The SSP in animals - from rescue dogs to horses - and what this teaches about the universality of the autonomic nervous system as a basis for connection.

This chapter in brief

The polyvagal theory suggests that autonomic co-regulation is not limited to humans. Mammals share evolutionary mechanisms for safety detection and social connection. The SSP has been explored in animals - particularly dogs and horses. These are early field experiences, not clinically proven applications.

One of the most surprising insights of Polyvagal Theory is that co-regulation - the biological process by which one nervous system calms the other - is not limited to the human species. Mammals share the evolutionary hardware for safety detection and social engagement. This has led to early explorations of the SSP in veterinary and animal-assisted contexts.

The SSP in rescue dogs

Carol J.S. Nickerson has explored the SSP as support for traumatic dogs - rescue dogs desensitized after repeated exposure to extreme conditions, or traumatized former shelter animals. The hypothesis is that filtered music in the frequency range of a reassuring human voice can affect neuroceptive processes in dogs as well. Systematic research with control groups has not yet been published; experiences are positive but preliminary.

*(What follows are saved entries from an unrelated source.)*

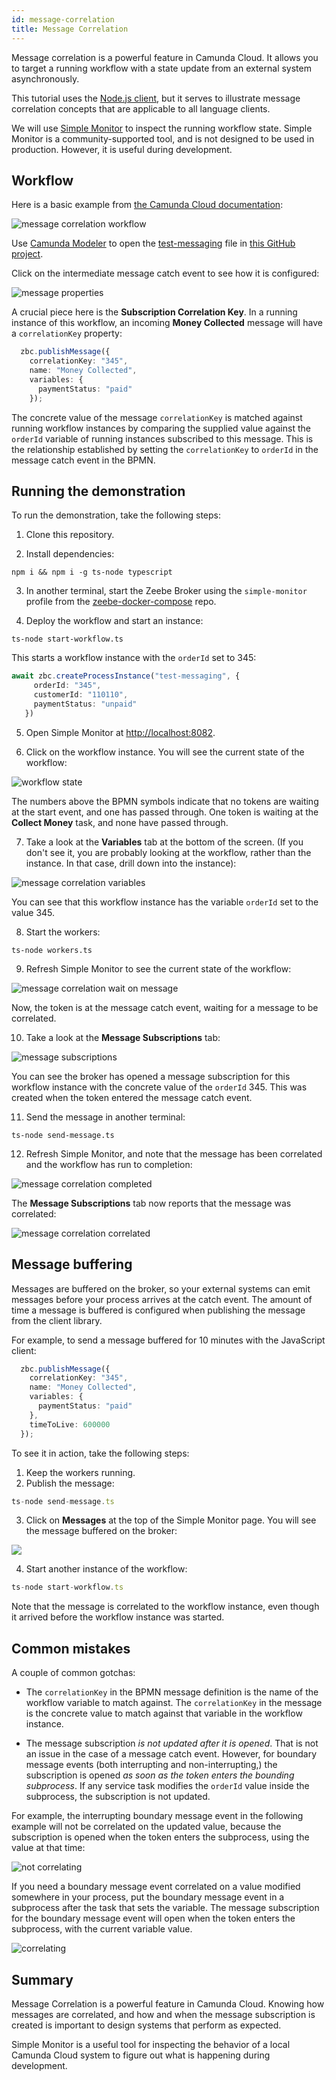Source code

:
 ```yaml
---
id: message-correlation
title: Message Correlation
---
```


Message correlation is a powerful feature in Camunda Cloud. It allows you to target a running workflow with a state update from an external system asynchronously. 

This tutorial uses the [Node.js client](https://github.com/camunda-community-hub/zeebe-client-node-js), but it serves to illustrate message correlation concepts that are applicable to all language clients.

We will use [Simple Monitor](https://github.com/camunda-community-hub/zeebe-simple-monitor) to inspect the running workflow state. Simple Monitor is a community-supported tool, and is not designed to be used in production. However, it is useful during development.

## Workflow

Here is a basic example from [the Camunda Cloud documentation](https://docs.camunda.io/docs/product-manuals/concepts/messages):

![message correlation workflow](img/message-correlation-workflow.png)

Use [Camunda Modeler](https://camunda.com/download/modeler/) to open the [test-messaging](https://github.com/jwulf/zeebe-message-correlation/bpmn/test-messaging.bpmn) file in [this GitHub project](https://github.com/jwulf/zeebe-message-correlation).

Click on the intermediate message catch event to see how it is configured:

![message properties](img/message-correlation-message-properties.png)

A crucial piece here is the **Subscription Correlation Key**. In a running instance of this workflow, an incoming **Money Collected** message will have a `correlationKey` property:

```typescript
  zbc.publishMessage({
    correlationKey: "345",
    name: "Money Collected",
    variables: {
      paymentStatus: "paid"
    });
```

 The concrete value of the message `correlationKey` is matched against running workflow instances by comparing the supplied value against the `orderId` variable of running instances subscribed to this message. This is the relationship established by setting the `correlationKey` to `orderId` in the message catch event in the BPMN.

## Running the demonstration

To run the demonstration, take the following steps:

1. Clone this repository.

2. Install dependencies:

 ```
 npm i && npm i -g ts-node typescript
 ```

3. In another terminal, start the Zeebe Broker using the `simple-monitor` profile from the [zeebe-docker-compose](https://github.com/camunda-community-hub/zeebe-docker-compose) repo.

4. Deploy the workflow and start an instance:

 ```
 ts-node start-workflow.ts
 ```

This starts a workflow instance with the `orderId` set to 345:

 ```typescript
await zbc.createProcessInstance("test-messaging", {
      orderId: "345",
      customerId: "110110",
      paymentStatus: "unpaid"
    })
 ```

5. Open Simple Monitor at [http://localhost:8082](http://localhost:8082).

6. Click on the workflow instance. You will see the current state of the workflow:

 ![workflow state](img/message-correlation-workflow-state.png)

The numbers above the BPMN symbols indicate that no tokens are waiting at the start event, and one has passed through. One token is waiting at the **Collect Money** task, and none have passed through.

7. Take a look at the **Variables** tab at the bottom of the screen. (If you don't see it, you are probably looking at the workflow, rather than the instance. In that case, drill down into the instance):

![message correlation variables](img/message-correlation-variables.png)

You can see that this workflow instance has the variable `orderId` set to the value 345.

8. Start the workers:

```
ts-node workers.ts
```

9. Refresh Simple Monitor to see the current state of the workflow:

![message correlation wait on message](img/message-correlation-wait-on-message.png)

Now, the token is at the message catch event, waiting for a message to be correlated.

10. Take a look at the **Message Subscriptions** tab:

![message subscriptions](img/message-correlation-message-subscriptions.png)

You can see the broker has opened a message subscription for this workflow instance with the concrete value of the `orderId` 345. This was created when the token entered the message catch event.

11. Send the message in another terminal:

```
ts-node send-message.ts
```

12. Refresh Simple Monitor, and note that the message has been correlated and the workflow has run to completion:

![message correlation completed](img/message-correlation-completed.png)

The **Message Subscriptions** tab now reports that the message was correlated:

![message correlation correlated](img/message-correlation-correlated.png)

## Message buffering

Messages are buffered on the broker, so your external systems can emit messages before your process arrives at the catch event. The amount of time a message is buffered is configured when publishing the message from the client library.

For example, to send a message buffered for 10 minutes with the JavaScript client:

```typescript
  zbc.publishMessage({
    correlationKey: "345",
    name: "Money Collected",
    variables: {
      paymentStatus: "paid"
    },
    timeToLive: 600000
  });
```

To see it in action, take the following steps:

1. Keep the workers running.
2. Publish the message:

```typescript
ts-node send-message.ts
```

3. Click on **Messages** at the top of the Simple Monitor page. You will see the message buffered on the broker:

![](img/message-correlation-buffered.png)

4. Start another instance of the workflow:

```typescript
ts-node start-workflow.ts
```

Note that the message is correlated to the workflow instance, even though it arrived before the workflow instance was started.

## Common mistakes

A couple of common gotchas:

- The `correlationKey` in the BPMN message definition is the name of the workflow variable to match against. The `correlationKey` in the message is the concrete value to match against that variable in the workflow instance. 

 - The message subscription _is not updated after it is opened_. That is not an issue in the case of a message catch event. However, for boundary message events (both interrupting and non-interrupting,) the subscription is opened _as soon as the token enters the bounding subprocess_. If any service task modifies the `orderId` value inside the subprocess, the subscription is not updated.  
 
 For example, the interrupting boundary message event in the following example will not be correlated on the updated value, because the subscription is opened when the token enters the subprocess, using the value at that time:
 
 ![not correlating](img/message-correlation-not-like-this.png)
 
 If you need a boundary message event correlated on a value modified somewhere in your process, put the boundary message event in a subprocess after the task that sets the variable. The message subscription for the boundary message event will open when the token enters the subprocess, with the current variable value.

 ![correlating](img/message-correlation-like-this.png)

## Summary

Message Correlation is a powerful feature in Camunda Cloud. Knowing how messages are correlated, and how and when the message subscription is created is important to design systems that perform as expected.

Simple Monitor is a useful tool for inspecting the behavior of a local Camunda Cloud system to figure out what is happening during development.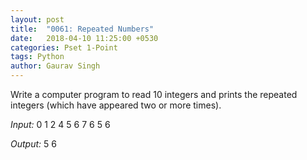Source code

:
 ```yaml
---
layout: post
title:  "0061: Repeated Numbers"
date:   2018-04-10 11:25:00 +0530
categories: Pset 1-Point
tags: Python
author: Gaurav Singh
---
```

Write a computer program to read 10 integers and prints the repeated integers (which have appeared two or more times).

_Input:_ 0 1 2 4 5 6 7 6 5 6

_Output:_ 5 6
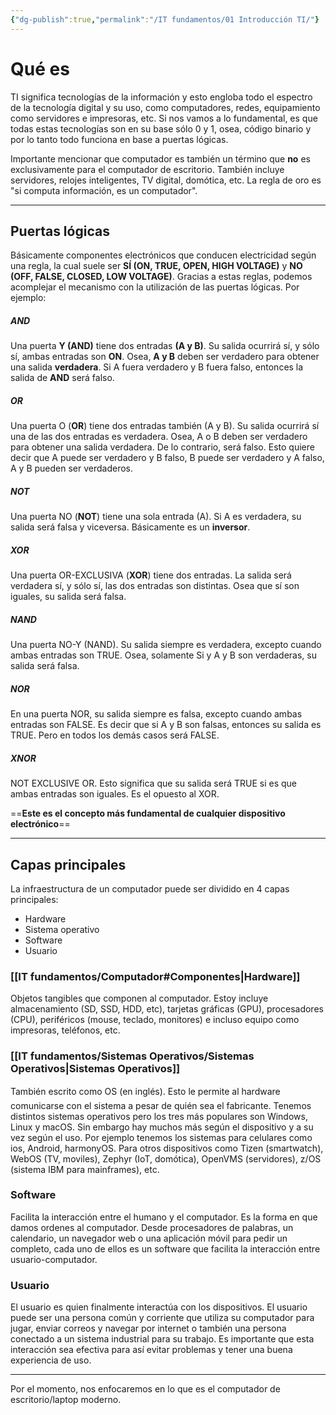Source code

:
 ```yaml
---
{"dg-publish":true,"permalink":"/IT fundamentos/01 Introducción TI/"}
---
```


# Qué es

TI significa tecnologías de la información y esto engloba todo el espectro de la tecnología digital y su uso, como computadores, redes, equipamiento como servidores e impresoras, etc.
Si nos vamos a lo fundamental, es que todas estas tecnologías son en su base sólo 0 y 1, osea, código binario y por lo tanto todo funciona en base a puertas lógicas.

Importante mencionar que computador es también un término que **no** es exclusivamente para el computador de escritorio. También incluye servidores, relojes inteligentes, TV digital, domótica, etc.
La regla de oro es "si computa información, es un computador".

---
## Puertas lógicas

Básicamente componentes electrónicos que conducen electricidad según una regla, la cual suele ser **SÍ (ON, TRUE, OPEN, HIGH VOLTAGE)** y **NO (OFF, FALSE, CLOSED, LOW VOLTAGE)**.
Gracias a estas reglas, podemos acomplejar el mecanismo con la utilización de las puertas lógicas.
Por ejemplo:
##### AND
Una puerta **Y (AND)** tiene dos entradas **(A y B)**. Su salida ocurrirá sí, y sólo sí, ambas entradas son **ON**.
Osea, **A y B** deben ser verdadero para obtener una salida **verdadera**. Si A fuera verdadero y B fuera falso, entonces la salida de **AND** será falso.

##### OR
Una puerta O (**OR**) tiene dos entradas también (A y B). Su salida ocurrirá sí una de las dos entradas es verdadera.
Osea, A o B deben ser verdadero para obtener una salida verdadera. De lo contrario, será falso.
Esto quiere decir que A puede ser verdadero y B falso, B puede ser verdadero y A falso, A y B pueden ser verdaderos.

##### NOT
Una puerta NO (**NOT**) tiene una sola entrada (A). Si A es verdadera, su salida será falsa y viceversa.
Básicamente es un **inversor**.

##### XOR
Una puerta OR-EXCLUSIVA (**XOR**) tiene dos entradas. La salida será verdadera sí, y sólo sí, las dos entradas son distintas. Osea que sí son iguales, su salida será falsa.

##### NAND
Una puerta NO-Y (NAND). Su salida siempre es verdadera, excepto cuando ambas entradas son TRUE.
Osea, solamente Si y A y B son verdaderas, su salida será falsa. 

##### NOR
En una puerta NOR, su salida siempre es falsa, excepto cuando ambas entradas son FALSE.
Es decir que si A y B son falsas, entonces su salida es TRUE. Pero en todos los demás casos será FALSE.

##### XNOR
NOT EXCLUSIVE OR. Esto significa que su salida será TRUE si es que ambas entradas son iguales. Es el opuesto al XOR.

==**Este es el concepto más fundamental de cualquier dispositivo electrónico**==

---

## Capas principales

La infraestructura de un computador puede ser dividido en 4 capas principales:
- Hardware
- Sistema operativo
- Software
- Usuario
### [[IT fundamentos/Computador#Componentes\|Hardware]]

Objetos tangibles que componen al computador. Estoy incluye almacenamiento (SD, SSD, HDD, etc), tarjetas gráficas (GPU), procesadores (CPU), periféricos (mouse, teclado, monitores) e incluso equipo como impresoras, teléfonos, etc.

### [[IT fundamentos/Sistemas Operativos/Sistemas Operativos\|Sistemas Operativos]]

También escrito como OS (en inglés). Esto le permite al hardware comunicarse con el sistema a pesar de quién sea el fabricante. Tenemos distintos sistemas operativos pero los tres más populares son Windows, Linux y macOS. Sin embargo hay muchos más según el dispositivo y a su vez según el uso. Por ejemplo tenemos los sistemas para celulares como ios, Android, harmonyOS. Para otros dispositivos como Tizen (smartwatch), WebOS (TV, moviles), Zephyr (IoT, domótica), OpenVMS (servidores), z/OS (sistema IBM para mainframes), etc.

### Software

Facilita la interacción entre el humano y el computador. Es la forma en que damos ordenes al computador. Desde procesadores de palabras, un calendario, un navegador web o una aplicación móvil para pedir un completo, cada uno de ellos es un software que facilita la interacción entre usuario-computador.

### Usuario

El usuario es quien finalmente interactúa con los dispositivos. El usuario puede ser una persona común y corriente que utiliza su computador para jugar, enviar correos y navegar por internet o también una persona conectado a un sistema industrial para su trabajo.
Es importante que esta interacción sea efectiva para así evitar problemas y tener una buena experiencia de uso.

---

Por el momento, nos enfocaremos en lo que es el computador de escritorio/laptop moderno.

Horses and the Polyvagal Equine Institute

The Polyvagal Equine Institute (PVEI) has developed Connection Focused Therapy (CFT) - an approach that applies polyvagal principles in the context of horse-human interaction. Horses are exceptionally sensitive to the autonomic states of those around them and in animal-assisted therapy serve as living biofeedback for the human client. Integrating SSP principles into this work is an active area of exploration.

Scientific status: early exploratory

Co-regulation between species is a biologically based hypothesis with strong theoretical foundations. However, the application of the SSP specifically in animals is still early in the exploration phase. Controlled research is lacking. The case descriptions are illustrative and provide leads for further research.

Chapter 09

Comparative analysis: SSP in relation to other modalities

How does the SSP compare to other acoustic and neuromodulatory approaches - and what makes it unique and what does it share with related methods?

This chapter in brief

The SSP shares features with the Tomatis method and neurofeedback, but differs in mechanism, purpose and theoretical basis. The SSP is not the only bottom-up approach to autonomic regulation - but its combination of polyvagal theory, acoustic filtering and middle-ear training is clinically distinctive. We describe similarities and differences fairly.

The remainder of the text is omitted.